*** Opening RECORDS FOR THE TASK ***
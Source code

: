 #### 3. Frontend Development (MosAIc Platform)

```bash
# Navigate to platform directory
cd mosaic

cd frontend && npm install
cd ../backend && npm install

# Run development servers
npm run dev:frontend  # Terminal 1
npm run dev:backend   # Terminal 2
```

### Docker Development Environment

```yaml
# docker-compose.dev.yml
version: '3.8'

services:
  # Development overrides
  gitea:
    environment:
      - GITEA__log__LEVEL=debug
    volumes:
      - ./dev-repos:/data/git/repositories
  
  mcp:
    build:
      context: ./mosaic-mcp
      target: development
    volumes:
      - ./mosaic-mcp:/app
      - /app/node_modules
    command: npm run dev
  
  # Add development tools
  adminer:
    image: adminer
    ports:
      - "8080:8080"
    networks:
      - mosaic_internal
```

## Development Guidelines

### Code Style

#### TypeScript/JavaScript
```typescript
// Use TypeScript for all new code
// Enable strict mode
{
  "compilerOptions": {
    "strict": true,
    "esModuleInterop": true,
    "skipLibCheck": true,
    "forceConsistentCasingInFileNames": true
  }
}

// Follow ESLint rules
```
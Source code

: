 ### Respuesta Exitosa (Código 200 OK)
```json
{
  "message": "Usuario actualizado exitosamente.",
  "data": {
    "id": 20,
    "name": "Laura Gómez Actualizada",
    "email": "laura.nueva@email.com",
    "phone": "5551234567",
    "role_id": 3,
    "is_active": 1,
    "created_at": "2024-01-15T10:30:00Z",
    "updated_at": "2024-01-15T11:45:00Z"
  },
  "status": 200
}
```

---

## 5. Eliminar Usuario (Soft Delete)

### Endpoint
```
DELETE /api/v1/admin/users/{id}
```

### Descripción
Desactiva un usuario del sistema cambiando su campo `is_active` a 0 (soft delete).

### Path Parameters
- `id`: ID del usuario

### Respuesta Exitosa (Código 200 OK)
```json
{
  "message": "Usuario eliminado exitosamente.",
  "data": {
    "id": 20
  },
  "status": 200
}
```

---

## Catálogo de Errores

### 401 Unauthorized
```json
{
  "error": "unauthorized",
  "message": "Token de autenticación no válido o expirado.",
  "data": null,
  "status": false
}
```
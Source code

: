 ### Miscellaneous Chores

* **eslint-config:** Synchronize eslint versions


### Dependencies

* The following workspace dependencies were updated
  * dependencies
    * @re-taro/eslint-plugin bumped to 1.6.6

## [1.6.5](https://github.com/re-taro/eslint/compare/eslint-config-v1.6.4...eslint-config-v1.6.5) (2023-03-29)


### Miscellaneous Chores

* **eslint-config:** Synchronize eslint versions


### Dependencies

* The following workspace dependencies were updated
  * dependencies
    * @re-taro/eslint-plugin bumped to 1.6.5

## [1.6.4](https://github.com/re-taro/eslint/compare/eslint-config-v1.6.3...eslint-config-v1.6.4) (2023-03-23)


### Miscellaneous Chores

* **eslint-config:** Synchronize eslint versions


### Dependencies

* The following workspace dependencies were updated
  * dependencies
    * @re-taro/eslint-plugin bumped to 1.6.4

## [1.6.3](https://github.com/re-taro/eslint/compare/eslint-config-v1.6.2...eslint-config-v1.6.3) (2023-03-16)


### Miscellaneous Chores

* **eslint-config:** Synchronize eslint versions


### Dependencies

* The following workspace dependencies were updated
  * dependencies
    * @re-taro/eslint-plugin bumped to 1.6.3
*** Closing RECORDS FOR THE TASK ***
PROBLEM REQUIREMENTS
Starting at the line that contains "### Endpoint", write out every line through the end of the entries, exactly and with nothing added.

ANSWER BELOW
### Endpoint
```
DELETE /api/v1/admin/users/{id}
```

### Descripción
Desactiva un usuario del sistema cambiando su campo `is_active` a 0 (soft delete).

### Path Parameters
- `id`: ID del usuario

### Respuesta Exitosa (Código 200 OK)
```json
{
  "message": "Usuario eliminado exitosamente.",
  "data": {
    "id": 20
  },
  "status": 200
}
```

---

## Catálogo de Errores

### 401 Unauthorized
```json
{
  "error": "unauthorized",
  "message": "Token de autenticación no válido o expirado.",
  "data": null,
  "status": false
}
```
Source code

: ### Miscellaneous Chores

* **eslint-config:** Synchronize eslint versions


### Dependencies

* The following workspace dependencies were updated
  * dependencies
    * @re-taro/eslint-plugin bumped to 1.6.6

## [1.6.5](https://github.com/re-taro/eslint/compare/eslint-config-v1.6.4...eslint-config-v1.6.5) (2023-03-29)


### Miscellaneous Chores

* **eslint-config:** Synchronize eslint versions


### Dependencies

* The following workspace dependencies were updated
  * dependencies
    * @re-taro/eslint-plugin bumped to 1.6.5

## [1.6.4](https://github.com/re-taro/eslint/compare/eslint-config-v1.6.3...eslint-config-v1.6.4) (2023-03-23)


### Miscellaneous Chores

* **eslint-config:** Synchronize eslint versions


### Dependencies

* The following workspace dependencies were updated
  * dependencies
    * @re-taro/eslint-plugin bumped to 1.6.4

## [1.6.3](https://github.com/re-taro/eslint/compare/eslint-config-v1.6.2...eslint-config-v1.6.3) (2023-03-16)


### Miscellaneous Chores

* **eslint-config:** Synchronize eslint versions


### Dependencies

* The following workspace dependencies were updated
  * dependencies
    * @re-taro/eslint-plugin bumped to 1.6.3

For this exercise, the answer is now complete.